Collected data:
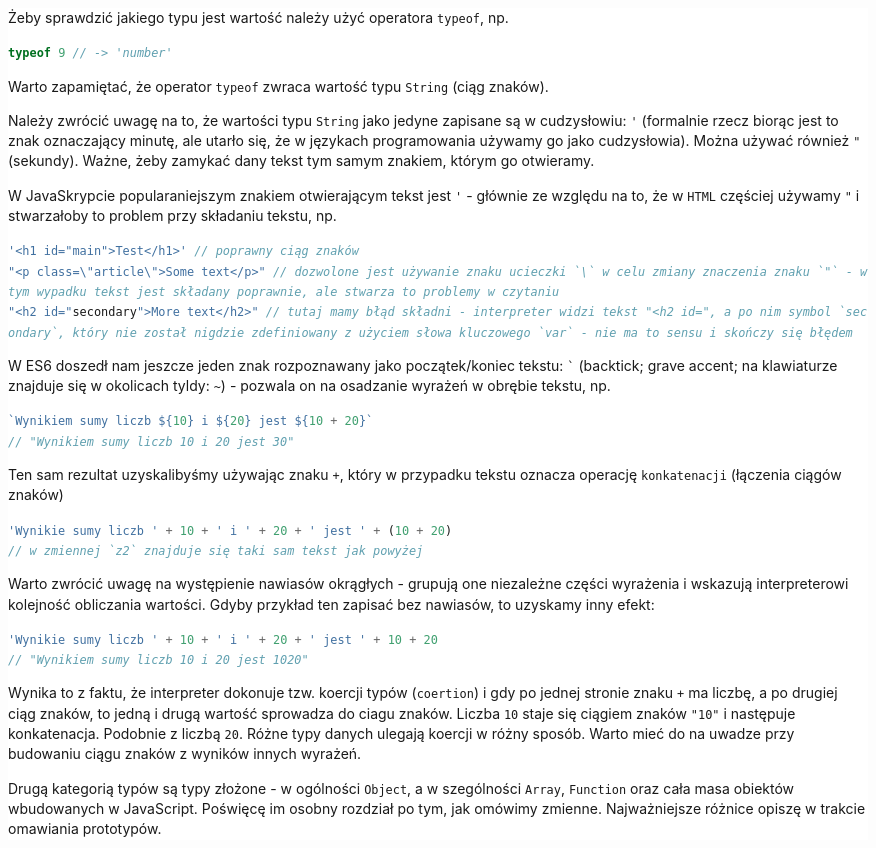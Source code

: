 Żeby sprawdzić jakiego typu jest wartość należy użyć operatora `typeof`, np.

```javascript
typeof 9 // -> 'number'
```

Warto zapamiętać, że operator `typeof` zwraca wartość typu `String` (ciąg znaków).

Należy zwrócić uwagę na to, że wartości typu `String` jako jedyne zapisane są w cudzysłowiu: `'` (formalnie rzecz biorąc jest to znak oznaczający minutę, ale utarło się, że w językach programowania używamy go jako cudzysłowia). Można używać również `"` (sekundy). Ważne, żeby zamykać dany tekst tym samym znakiem, którym go otwieramy. 

W JavaSkrypcie popularaniejszym znakiem otwierającym tekst jest `'` - głównie ze względu na to, że w `HTML` częściej używamy `"` i stwarzałoby to problem przy składaniu tekstu, np.

```javascript
'<h1 id="main">Test</h1>' // poprawny ciąg znaków
"<p class=\"article\">Some text</p>" // dozwolone jest używanie znaku ucieczki `\` w celu zmiany znaczenia znaku `"` - w tym wypadku tekst jest składany poprawnie, ale stwarza to problemy w czytaniu
"<h2 id="secondary">More text</h2>" // tutaj mamy błąd składni - interpreter widzi tekst "<h2 id=", a po nim symbol `secondary`, który nie został nigdzie zdefiniowany z użyciem słowa kluczowego `var` - nie ma to sensu i skończy się błędem
```

W ES6 doszedł nam jeszcze jeden znak rozpoznawany jako początek/koniec tekstu: ``` ` ``` (backtick; grave accent; na klawiaturze znajduje się w okolicach tyldy: `~`) - pozwala on na osadzanie wyrażeń w obrębie tekstu, np.

```javascript
`Wynikiem sumy liczb ${10} i ${20} jest ${10 + 20}`
// "Wynikiem sumy liczb 10 i 20 jest 30"
```

Ten sam rezultat uzyskalibyśmy używając znaku `+`, który w przypadku tekstu oznacza operację `konkatenacji` (łączenia ciągów znaków)

```javascript
'Wynikie sumy liczb ' + 10 + ' i ' + 20 + ' jest ' + (10 + 20)
// w zmiennej `z2` znajduje się taki sam tekst jak powyżej
```

Warto zwrócić uwagę na występienie nawiasów okrągłych - grupują one niezależne części wyrażenia i wskazują interpreterowi kolejność obliczania wartości.
Gdyby przykład ten zapisać bez nawiasów, to uzyskamy inny efekt:

```javascript
'Wynikie sumy liczb ' + 10 + ' i ' + 20 + ' jest ' + 10 + 20
// "Wynikiem sumy liczb 10 i 20 jest 1020"
```

Wynika to z faktu, że interpreter dokonuje tzw. koercji typów (`coertion`) i gdy po jednej stronie znaku `+` ma liczbę, a po drugiej ciąg znaków, to jedną i drugą wartość sprowadza do ciagu znaków. Liczba `10` staje się ciągiem znaków `"10"` i następuje konkatenacja. Podobnie z liczbą `20`. Różne typy danych ulegają koercji w różny sposób. Warto mieć do na uwadze przy budowaniu ciągu znaków z wyników innych wyrażeń.

Drugą kategorią typów są typy złożone - w ogólności `Object`, a w szególności `Array`, `Function` oraz cała masa obiektów wbudowanych w JavaScript. Poświęcę im osobny rozdział po tym, jak omówimy zmienne. Najważniejsze różnice opiszę w trakcie omawiania prototypów.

Exercise objective.
Each entry above must be printed exactly, apart from its pictures.

Answer section.
Source code

: Żeby sprawdzić jakiego typu jest wartość należy użyć operatora `typeof`, np.

```javascript
typeof 9 // -> 'number'
```

Warto zapamiętać, że operator `typeof` zwraca wartość typu `String` (ciąg znaków).

Należy zwrócić uwagę na to, że wartości typu `String` jako jedyne zapisane są w cudzysłowiu: `'` (formalnie rzecz biorąc jest to znak oznaczający minutę, ale utarło się, że w językach programowania używamy go jako cudzysłowia). Można używać również `"` (sekundy). Ważne, żeby zamykać dany tekst tym samym znakiem, którym go otwieramy. 

W JavaSkrypcie popularaniejszym znakiem otwierającym tekst jest `'` - głównie ze względu na to, że w `HTML` częściej używamy `"` i stwarzałoby to problem przy składaniu tekstu, np.

```javascript
'<h1 id="main">Test</h1>' // poprawny ciąg znaków
"<p class=\"article\">Some text</p>" // dozwolone jest używanie znaku ucieczki `\` w celu zmiany znaczenia znaku `"` - w tym wypadku tekst jest składany poprawnie, ale stwarza to problemy w czytaniu
"<h2 id="secondary">More text</h2>" // tutaj mamy błąd składni - interpreter widzi tekst "<h2 id=", a po nim symbol `secondary`, który nie został nigdzie zdefiniowany z użyciem słowa kluczowego `var` - nie ma to sensu i skończy się błędem
```

W ES6 doszedł nam jeszcze jeden znak rozpoznawany jako początek/koniec tekstu: ``` ` ``` (backtick; grave accent; na klawiaturze znajduje się w okolicach tyldy: `~`) - pozwala on na osadzanie wyrażeń w obrębie tekstu, np.

```javascript
`Wynikiem sumy liczb ${10} i ${20} jest ${10 + 20}`
// "Wynikiem sumy liczb 10 i 20 jest 30"
```

Ten sam rezultat uzyskalibyśmy używając znaku `+`, który w przypadku tekstu oznacza operację `konkatenacji` (łączenia ciągów znaków)

```javascript
'Wynikie sumy liczb ' + 10 + ' i ' + 20 + ' jest ' + (10 + 20)
// w zmiennej `z2` znajduje się taki sam tekst jak powyżej
```

Warto zwrócić uwagę na występienie nawiasów okrągłych - grupują one niezależne części wyrażenia i wskazują interpreterowi kolejność obliczania wartości.
Gdyby przykład ten zapisać bez nawiasów, to uzyskamy inny efekt:

```javascript
'Wynikie sumy liczb ' + 10 + ' i ' + 20 + ' jest ' + 10 + 20
// "Wynikiem sumy liczb 10 i 20 jest 1020"
```

Wynika to z faktu, że interpreter dokonuje tzw. koercji typów (`coertion`) i gdy po jednej stronie znaku `+` ma liczbę, a po drugiej ciąg znaków, to jedną i drugą wartość sprowadza do ciagu znaków. Liczba `10` staje się ciągiem znaków `"10"` i następuje konkatenacja. Podobnie z liczbą `20`. Różne typy danych ulegają koercji w różny sposób. Warto mieć do na uwadze przy budowaniu ciągu znaków z wyników innych wyrażeń.

Drugą kategorią typów są typy złożone - w ogólności `Object`, a w szególności `Array`, `Function` oraz cała masa obiektów wbudowanych w JavaScript. Poświęcę im osobny rozdział po tym, jak omówimy zmienne. Najważniejsze różnice opiszę w trakcie omawiania prototypów.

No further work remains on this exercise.